Stored data entries:
+ + + + +

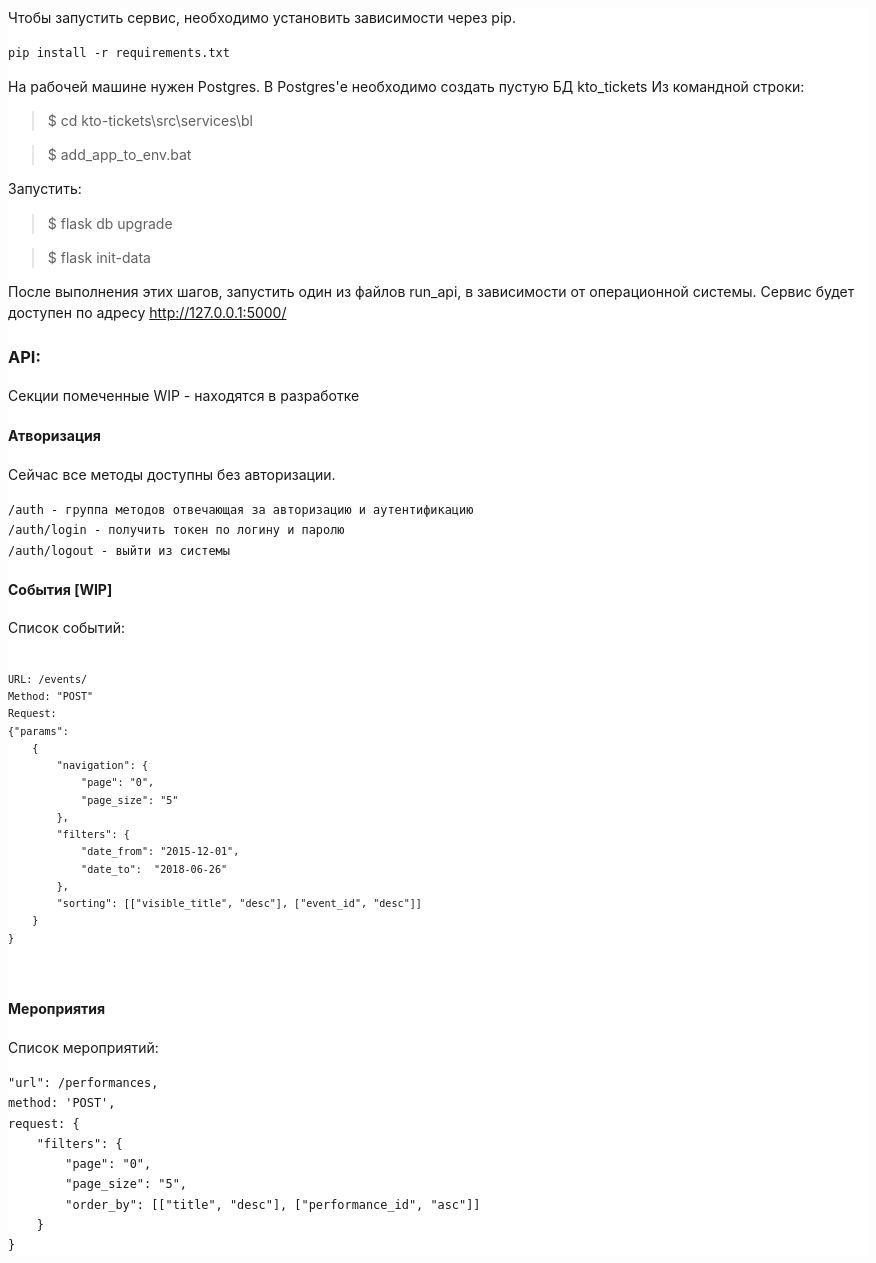 Чтобы запустить сервис, необходимо установить зависимости через pip.

`pip install -r requirements.txt`

На рабочей машине нужен Postgres. В Postgres'е необходимо создать
пустую БД kto_tickets
Из командной строки:
> $ cd kto-tickets\src\services\bl

> $ add_app_to_env.bat

Запустить:
> $ flask db upgrade

> $ flask init-data

После выполнения этих шагов, запустить один из файлов run_api, в 
зависимости от операционной системы.
Сервис будет доступен по адресу http://127.0.0.1:5000/

<h3>API:</h3>
Секции помеченные WIP - находятся в разработке
<h4>Атворизация</h4>
Сейчас все методы доступны без авторизации.
    
    /auth - группа методов отвечающая за авторизацию и аутентификацию
    /auth/login - получить токен по логину и паролю
    /auth/logout - выйти из системы


<h4>События [WIP]</h4>
Список событий:
<code>

    URL: /events/
    Method: "POST"
    Request:
    {"params":
        {
            "navigation": {
                "page": "0",
                "page_size": "5"
            },
            "filters": {
                "date_from": "2015-12-01",
                "date_to":	"2018-06-26"
            },
            "sorting": [["visible_title", "desc"], ["event_id", "desc"]]
        }
    }
    
</code>


<h4>Мероприятия</h4>
Список мероприятий:

    "url": /performances,
    method: 'POST',
    request: {
        "filters": {
            "page": "0",
            "page_size": "5",
            "order_by": [["title", "desc"], ["performance_id", "asc"]]
        }
    }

+ + + + +

Assignment: Images are to be left out when the records above are written out again exactly.

Your solution:
 Чтобы запустить сервис, необходимо установить зависимости через pip.

`pip install -r requirements.txt`

На рабочей машине нужен Postgres. В Postgres'е необходимо создать
пустую БД kto_tickets
Из командной строки:
> $ cd kto-tickets\src\services\bl

> $ add_app_to_env.bat

Запустить:
> $ flask db upgrade

> $ flask init-data

После выполнения этих шагов, запустить один из файлов run_api, в 
зависимости от операционной системы.
Сервис будет доступен по адресу http://127.0.0.1:5000/

<h3>API:</h3>
Секции помеченные WIP - находятся в разработке
<h4>Атворизация</h4>
Сейчас все методы доступны без авторизации.
    
    /auth - группа методов отвечающая за авторизацию и аутентификацию
    /auth/login - получить токен по логину и паролю
    /auth/logout - выйти из системы


<h4>События [WIP]</h4>
Список событий:
<code>

    URL: /events/
    Method: "POST"
    Request:
    {"params":
        {
            "navigation": {
                "page": "0",
                "page_size": "5"
            },
            "filters": {
                "date_from": "2015-12-01",
                "date_to":	"2018-06-26"
            },
            "sorting": [["visible_title", "desc"], ["event_id", "desc"]]
        }
    }
    
</code>


<h4>Мероприятия</h4>
Список мероприятий:

    "url": /performances,
    method: 'POST',
    request: {
        "filters": {
            "page": "0",
            "page_size": "5",
            "order_by": [["title", "desc"], ["performance_id", "asc"]]
        }
    }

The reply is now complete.